The Stack Is An Implementation Detail, Part One

Stack<Stone>I blogged a while back about how “references” are often described as “addresses” when describing the semantics of the C# memory model. Though that’s arguably correct, it’s also arguably an implementation detail rather than an important eternal truth. Another memory-model implementation detail I often see presented as a fact is “value types are allocated on the stack”. I often see it because of course, that’s what our documentation says.

Almost every article I see that describes the difference between value types and reference types explains in (frequently incorrect) detail about what “the stack” is and how the major difference between value types and reference types is that value types go on the stack. I’m sure you can find dozens of examples by searching the web.

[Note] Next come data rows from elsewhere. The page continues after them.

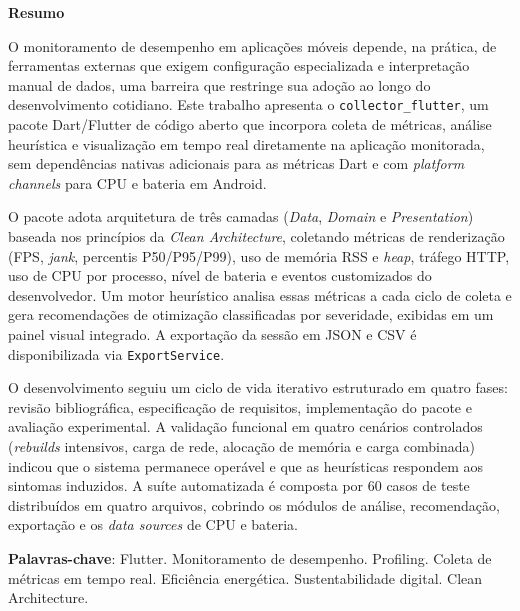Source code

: 
\begin{center}
\huge{{\bf Resumo}}
\vspace{2cm}
\end{center}

O monitoramento de desempenho em aplicações móveis depende, na prática, de ferramentas externas que exigem configuração especializada e interpretação manual de dados, uma barreira que restringe sua adoção ao longo do desenvolvimento cotidiano. Este trabalho apresenta o \texttt{collector\_flutter}, um pacote Dart/Flutter de código aberto que incorpora coleta de métricas, análise heurística e visualização em tempo real diretamente na aplicação monitorada, sem dependências nativas adicionais para as métricas Dart e com \textit{platform channels} para CPU e bateria em Android.

O pacote adota arquitetura de três camadas (\textit{Data}, \textit{Domain} e \textit{Presentation}) baseada nos princípios da \textit{Clean Architecture}, coletando métricas de renderização (FPS, \textit{jank}, percentis P50/P95/P99), uso de memória RSS e \textit{heap}, tráfego HTTP, uso de CPU por processo, nível de bateria e eventos customizados do desenvolvedor. Um motor heurístico analisa essas métricas a cada ciclo de coleta e gera recomendações de otimização classificadas por severidade, exibidas em um painel visual integrado. A exportação da sessão em JSON e CSV é disponibilizada via \texttt{ExportService}.

O desenvolvimento seguiu um ciclo de vida iterativo estruturado em quatro fases: revisão bibliográfica, especificação de requisitos, implementação do pacote e avaliação experimental. A validação funcional em quatro cenários controlados (\textit{rebuilds} intensivos, carga de rede, alocação de memória e carga combinada) indicou que o sistema permanece operável e que as heurísticas respondem aos sintomas induzidos. A suíte automatizada é composta por 60 casos de teste distribuídos em quatro arquivos, cobrindo os módulos de análise, recomendação, exportação e os \textit{data sources} de CPU e bateria.

\textbf{Palavras-chave}: Flutter. Monitoramento de desempenho. Profiling. Coleta de métricas em tempo real. Eficiência energética. Sustentabilidade digital. Clean Architecture.


\clearpage
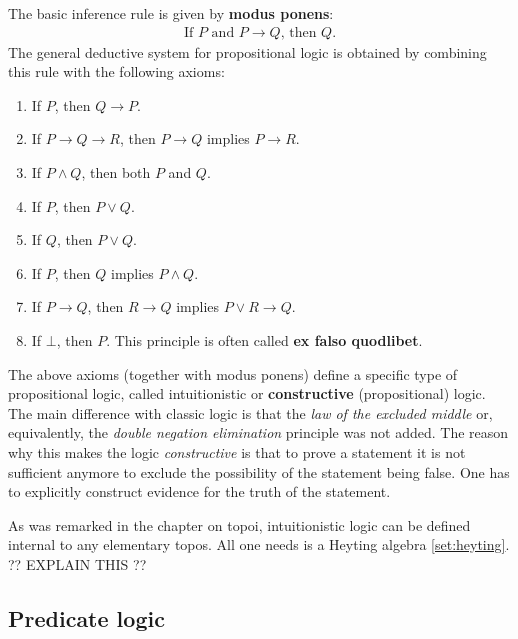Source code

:     The basic inference rule is given by \textbf{modus ponens}:
    \begin{gather}
        \text{If } P \text{ and } P\rightarrow Q \text{, then } Q.
    \end{gather}
    The general deductive system for propositional logic is obtained by combining this rule with the following axioms:
    \begin{enumerate}
        \item If $P$, then $Q\rightarrow P$.
        \item If $P\rightarrow Q \rightarrow R$, then $P\rightarrow Q$ implies $P\rightarrow R$.
        \item If $P\land Q$, then both $P$ and $Q$.
        \item If $P$, then $P\lor Q$.
        \item If $Q$, then $P\lor Q$.
        \item If $P$, then $Q$ implies $P\land Q$.
        \item If $P\rightarrow Q$, then $R\rightarrow Q$ implies $P\lor R\rightarrow Q$.
        \item If $\bot$, then $P$. This principle is often called \textbf{ex falso quodlibet}.
    \end{enumerate}

    \begin{remark}
        The above axioms (together with modus ponens) define a specific type of propositional logic, called intuitionistic or \textbf{constructive} (propositional) logic. The main difference with classic logic is that the \textit{law of the excluded middle} or, equivalently, the \textit{double negation elimination} principle was not added. The reason why this makes the logic \textit{constructive} is that to prove a statement it is not sufficient anymore to exclude the possibility of the statement being false. One has to explicitly construct evidence for the truth of the statement.

        As was remarked in the chapter on topoi, intuitionistic logic can be defined internal to any elementary topos. All one needs is a Heyting algebra \ref{set:heyting}. ?? EXPLAIN THIS ??
    \end{remark}

\subsection{Predicate logic}

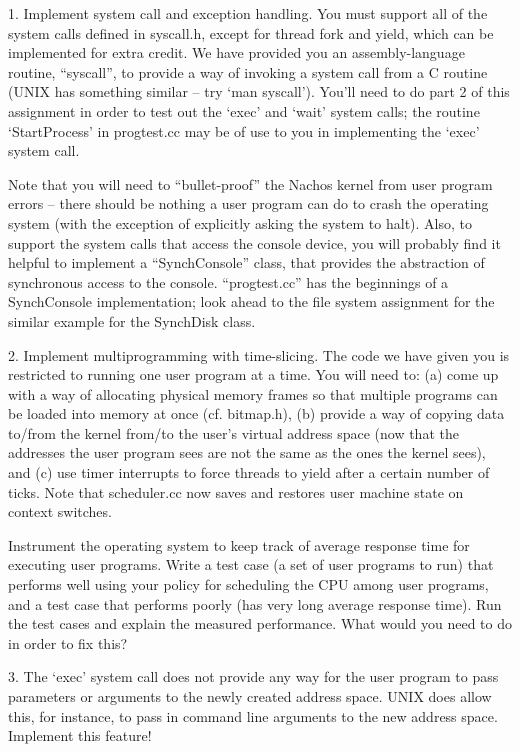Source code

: \begin{description}
\item{1.}
Implement system call and exception handling.  You must
support all of the system calls defined in syscall.h, except
for thread fork and yield, which can be implemented for extra credit.
We have provided you an assembly-language routine, ``syscall'', to
provide a way of invoking a system call from a C routine (UNIX has
something similar -- try `man syscall').   You'll need to do part 2 of 
this assignment in order to test out the `exec' and `wait' system calls;
the routine `StartProcess' in progtest.cc may be of use to you in
implementing the `exec' system call.

Note that you will need to ``bullet-proof'' the Nachos kernel from
user program errors -- there should be nothing a user program can
do to crash the operating system (with the exception of explicitly asking 
the system to halt).  Also, to support the system calls that access 
the console device, you will probably find it helpful to implement 
a ``SynchConsole'' class, that provides the abstraction of
synchronous access to the console.  ``progtest.cc'' has the beginnings 
of a SynchConsole implementation; look ahead to the file system assignment for
the similar example for the SynchDisk class.

\item{2.}
Implement multiprogramming with time-slicing.  The code we have given
you is restricted to running one user program at a time.
You will need to: (a) come up with a way of allocating physical memory 
frames so that multiple programs can be loaded into memory at once 
(cf. bitmap.h), (b) provide a way of copying data to/from the kernel 
from/to the user's 
virtual address space (now that the addresses the user program sees
are not the same as the ones the kernel sees), and (c) use timer interrupts 
to force threads to yield after a certain number of ticks.
Note that scheduler.cc now saves and restores user machine state
on context switches.

Instrument the operating system to keep track of average response time
for executing user programs.
Write a test case (a set of user programs to run) that performs well 
using your policy for scheduling the CPU among user programs, and a 
test case that performs poorly (has very long average response time).
Run the test cases and explain the measured performance. 
What would you need to do in order to fix this?

\item{3.} The `exec' system call does not provide any way for the 
user program to pass parameters or arguments to the newly created 
address space.  UNIX does allow this, for instance, to pass in command
line arguments to the new address space.  Implement this feature!


\end{description}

I find this characterization of a value type based on its implementation details rather than its observable characteristics to be both confusing and unfortunate. Surely the most relevant fact about value types is not the implementation detail of how they are allocated, but rather the by-design semantic meaning of “value type”, namely that they are always copied “by value” . If the relevant thing was their allocation details then we’d have called them “heap types” and “stack types”. But that’s not relevant most of the time. Most of the time the relevant thing is their copying and identity semantics.

I regret that the documentation does not focus on what is most relevant; by focusing on a largely irrelevant implementation detail, we enlarge the importance of that implementation detail and obscure the importance of what makes a value type semantically useful. I dearly wish that all those articles explaining what “the stack” is would instead spend time explaining what exactly “copied by value” means and how misunderstanding or misusing “copy by value” can cause bugs.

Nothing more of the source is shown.